According to the SEMI Procedure Guide, a reapproval ballot should include the purpose, scope, limitations, and terminology sections, along with the full text of any paragraph in which editorial updates are being made. Full copy of standard is available upon request. Voter requests for access to the full Standard or Safety Guideline must be made at least three business days before the voting deadline.
Review and Adjudication Information
Task Force Review / Committee AdjudicationGroup: / Filters and Purifiers Task Force / NA Facilities & Gases Committees
Date: / Monday, April 1st, 2013 / Tuesday, April 2nd, 2013
Time & Timezone: / TBD / 9:30 AM- Noon
Location: / SEMI HQ / SEMI HQ
City, State/Country: / San Jose, CA / San Jose, CA
Leader(s): / Mohamed Saleem (Fujikin) / Tim Volin (Parker Hannifin)
Steve Lewis (CH2M Hill)
Standards Staff: / Kevin Nguyen, / Kevin Nguyen,
This meeting’s details are subject to change, and additional review sessions may be scheduled if necessary. Contact the task force leaders or Standards staff for confirmation.
Telephone and web information will be distributed to interested parties as the meeting date approaches. If you will not be able to attend these meetings in person but would like to participate by telephone/web, please contact Standards staff.
Check www.semi.org/standards on calendar of event for the latest meeting schedule.
SEMI Draft Document 5519
REAPPROVAL OF SEMI F68-1101 (REAPPROVED 1108) - TEST METHOD FOR DETERMINING PURIFIER EFFICIENCY
1 Purpose
1.1 The purpose of this document is to define a test method to quantify the efficiency of a purifier for removal of an active gaseous impurity from a matrix gas.
2 Scope
2.1 To determine the efficiency of a gas purifier to remove a given impurity species. Efficiency tests are performed by adding ppm levels of gaseous impurities to a pure matrix gas and monitoring the effluent of the test purifier for active impurity species. Tests are done at supplier recommended flow rate, operating temperature and pressure.
2.2 To establish a method of determining instantaneous purifier efficiency.
2.3 The test method applies to point of use (POU) and large scale purifiers.
2.4 This method is for UHP efficient removal of low-level contaminants.
NOTICE: SEMI Standards and Safety Guidelines do not purport to address all safety issues associated with their use. It is the responsibility of the users of the Documents to establish appropriate safety and health practices, and determine the applicability of regulatory or other limitations prior to use.
3 Limitations
3.1 The inherent limitation to this method is the limit of detection (LOD) of the analytical instrument employed by the user.

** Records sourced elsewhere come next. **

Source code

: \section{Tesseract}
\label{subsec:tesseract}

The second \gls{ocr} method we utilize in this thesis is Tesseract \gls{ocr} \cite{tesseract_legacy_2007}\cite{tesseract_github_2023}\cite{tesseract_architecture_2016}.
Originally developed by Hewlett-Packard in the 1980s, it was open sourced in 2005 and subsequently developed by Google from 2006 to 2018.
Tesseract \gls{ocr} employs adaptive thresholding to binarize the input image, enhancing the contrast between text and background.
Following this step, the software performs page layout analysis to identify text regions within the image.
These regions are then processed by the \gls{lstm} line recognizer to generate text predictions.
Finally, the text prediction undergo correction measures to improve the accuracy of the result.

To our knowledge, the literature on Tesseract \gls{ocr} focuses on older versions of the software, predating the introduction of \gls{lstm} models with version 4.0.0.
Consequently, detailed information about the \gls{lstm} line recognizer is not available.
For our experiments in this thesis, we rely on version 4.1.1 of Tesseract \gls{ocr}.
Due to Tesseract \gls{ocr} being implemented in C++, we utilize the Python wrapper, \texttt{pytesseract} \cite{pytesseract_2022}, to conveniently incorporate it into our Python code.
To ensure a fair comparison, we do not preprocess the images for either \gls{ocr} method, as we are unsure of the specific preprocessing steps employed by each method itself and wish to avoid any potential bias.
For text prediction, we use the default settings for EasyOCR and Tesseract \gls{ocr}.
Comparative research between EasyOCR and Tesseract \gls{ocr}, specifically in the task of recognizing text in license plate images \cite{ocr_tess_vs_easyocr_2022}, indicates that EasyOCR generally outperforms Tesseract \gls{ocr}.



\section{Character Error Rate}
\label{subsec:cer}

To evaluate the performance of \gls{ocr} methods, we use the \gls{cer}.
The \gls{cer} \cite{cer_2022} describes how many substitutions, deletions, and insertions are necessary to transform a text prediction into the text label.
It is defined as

3.2 This test method can only be used to compare purifier efficiency results if the user application for flow rate, pressure, and temperature are the same as the test conditions. Different user and/or different operating conditions may result in different purifier performance results.
3.3 In testing mixtures of impurities, some impurities may influence the efficiency results of other impurities. Discussion with the manufacturer is highly recommended prior to testing.
3.4 The test method does not apply to particulates.
3.5 This test method will provide efficiency information only for impurities that are used in the challenge gas.
4 Referenced Standards and Documents
4.1 SEMI Standards
SEMI E29 — Standard Terminology for the Calibration of Mass Flow Controllers and Mass Flow Meters
SEMI F6 — Guide for Secondary Containment of Hazardous Gas Piping Systems
SEMI F22 — Guide for Bulk and Specialty Gas Distribution Systems
SEMI F33 — Test Method for Calibration of Atmospheric Pressure Ionization Mass Spectrometer (APIMS)
4.2 ANSI Standards[1]
ANSI B46.1 — Surface Texture (Surface Roughness, Waviness, and Lay)
NOTICE: Unless otherwise indicated, all documents cited shall be the latest published versions.
5 Terminology
5.1 Abbreviations and Acronyms
5.1.1 APIMS — atmospheric pressure ionization mass spectrometer
5.1.2 °C — degrees Celsius
5.1.3 DUT — device under test
5.1.4 °F — degrees Fahrenheit
5.1.5 in — inch
5.1.6 kPa — kiloPascal
5.1.7 LOD — limit of detection
5.1.8 m — meter
5.1.9 MFC — mass flow controller
5.1.10 NMHC — non methane hydrocarbons
5.1.11 POU — point of use
5.1.12 ppb — parts per billion, volume basis
5.1.13 ppm — parts per million, volume basis
5.1.14 psi — pounds per square inch
5.1.15 psia — pounds per square inch absolute
5.1.16 psig — pounds per square inch gauge
5.1.17 Ra — surface roughness average (as defined in ANSI B46.1)
5.1.18 Ra,max — surface roughness maximum (as defined in ANSI B46.1)
5.1.19 s — second
5.1.20 sccm — standard cubic centimeters per minute
5.1.21 slpm — standard liters per minute
5.1.22 UHP — ultra high purity
5.2 Definitions
5.2.1 activation — the process of initially preparing the purifier media to be chemically reactive with gas impurities.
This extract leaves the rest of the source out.